Dr Dewailly : Il me semble qu'il y a encore beaucoup de recherche à faire sur ce régime de chasseur-cueilleur, sur ses bienfaits. Parce que c'est quelque chose qu'on ne comprend pas vraiment… On doit également évaluer les interventions qui fonctionnent dans la communauté et vérifier la validité externe : comment elles peuvent être étendues à d'autres communautés. Je pense que des choses comme l'interdiction des gras trans, comme on est en train de faire au Nunavik, pourraient certainement être applicables dans d'autres communautés. Mais on doit savoir si elles fonctionnent. Je travaille avec le Conseil cri de la santé et la Corporation Niskamoon, qui ont des projets de restauration des stocks de poisson. De l'argent est mis pour qu'une famille parte dans le bois et pêche pendant des mois. Elle revient ensuite et une économie se crée autour du poisson. J'aimerais vraiment réaliser un projet d'évaluation de la santé pour étudier la famille avant son départ et à son retour, juste pour voir l'effet sur sa condition physique et ses facteurs de risque cardiovasculaires et sa santé mentale. Cette sorte d'évaluation n'a pas vraiment été faite. Tout le monde a une histoire quelconque, des expériences et certaines interventions qui ont été réalisées. Mais on ne sait pas réellement ce qui a bien fonctionné ni ce que d'autres groupes pourraient retirer comme enseignements. J'aimerais vraiment évaluer ce qui arriverait après six mois si une communauté recevait aujourd'hui tous les fruits et légumes et tous les bons aliments du Sud au même prix que dans le Sud… Ce serait une façon de voir comment aurait changé la santé de la communauté après six mois ou un an. Ce que je veux dire, c'est qu'il est peut être temps de voir ce qui fonctionne vraiment et ce qui ne fonctionne pas.

IRSC : Aîné Paulette, vous avez le mot de la fin. Quels sont d'après vous les défis et les solutions?

Aîné Paulette : C'est beaucoup de travail. C'est mettre en équilibre la vision entière du monde, pas seulement physiquement, mais aussi spirituellement. Parce que nombre des animaux et des poissons qu'on mange sont des entités spirituelles. La manière dont les gens les utilisent, non seulement comme aliments et dans le régime, il y a un côté spirituel à ça, et il a été perdu. Nombre de communautés l'ont perdu.

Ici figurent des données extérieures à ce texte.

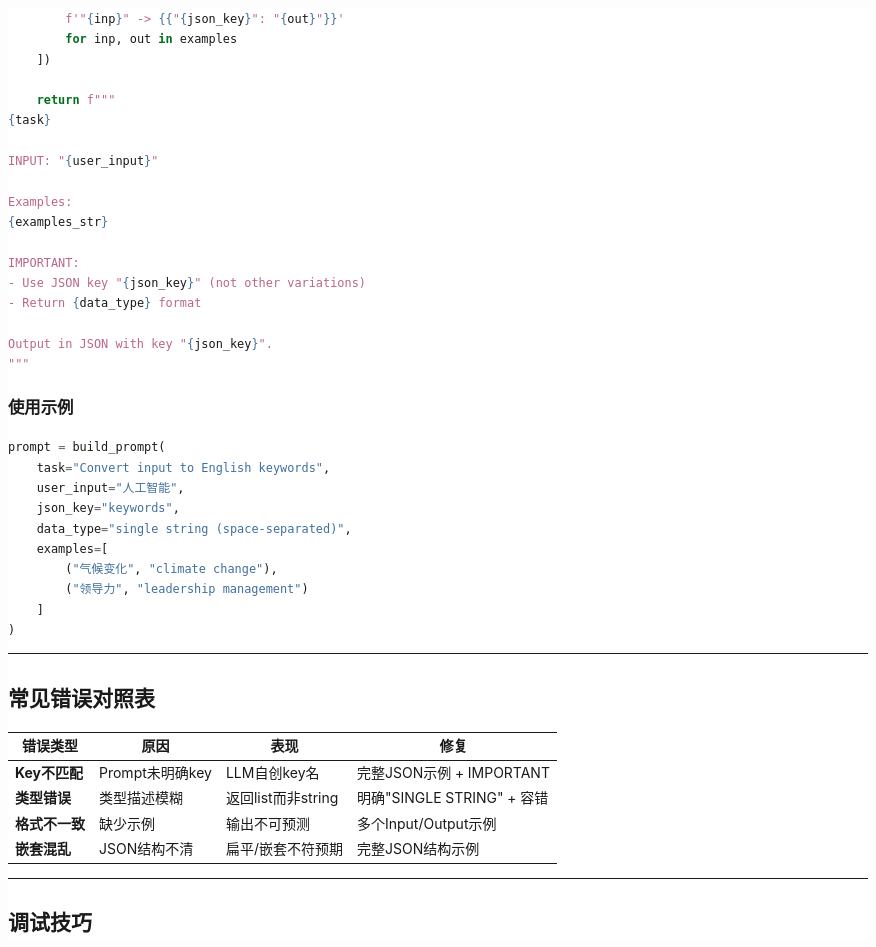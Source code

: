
 ```python
        f'"{inp}" -> {{"{json_key}": "{out}"}}'
        for inp, out in examples
    ])
    
    return f"""
{task}

INPUT: "{user_input}"

Examples:
{examples_str}

IMPORTANT:
- Use JSON key "{json_key}" (not other variations)
- Return {data_type} format

Output in JSON with key "{json_key}".
"""
```

### 使用示例

```python
prompt = build_prompt(
    task="Convert input to English keywords",
    user_input="人工智能",
    json_key="keywords",
    data_type="single string (space-separated)",
    examples=[
        ("气候变化", "climate change"),
        ("领导力", "leadership management")
    ]
)
```

---

## 常见错误对照表

| 错误类型 | 原因 | 表现 | 修复 |
|---------|------|------|------|
| **Key不匹配** | Prompt未明确key | LLM自创key名 | 完整JSON示例 + IMPORTANT |
| **类型错误** | 类型描述模糊 | 返回list而非string | 明确"SINGLE STRING" + 容错 |
| **格式不一致** | 缺少示例 | 输出不可预测 | 多个Input/Output示例 |
| **嵌套混乱** | JSON结构不清 | 扁平/嵌套不符预期 | 完整JSON结构示例 |

---

## 调试技巧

Je veux seulement poursuivre dans le même ordre d'idée que le chef Erasmus : il n'y a pas de contrôle de l'eau ici. À l'heure actuelle, la rivière a baissé de 40 % depuis 1971, et ça en dit long sur les toxines dans l'eau. Quels effets ça a t il sur le poisson? Et sur l'alimentation de l'orignal et du caribou? Il y a beaucoup de travail à faire. Si vous êtes pour faire de la recherche, vous devez vous attarder aux endroits où il y a de l'eau, parce que l'eau, c'est la vie, et qu'on doit connaître les effets sur la faune, parce qu'on les subira ensuite. C'est important parce qu'on ne peut pas changer les gens, les gens doivent se changer eux mêmes. On doit leur laisser savoir ce qui est positif, et s'il y a un problème à consommer les aliments, il faut le leur dire. Sinon, ils continueront de manger des aliments prêts à manger et de trouver des solutions rapides, et ainsi de suite.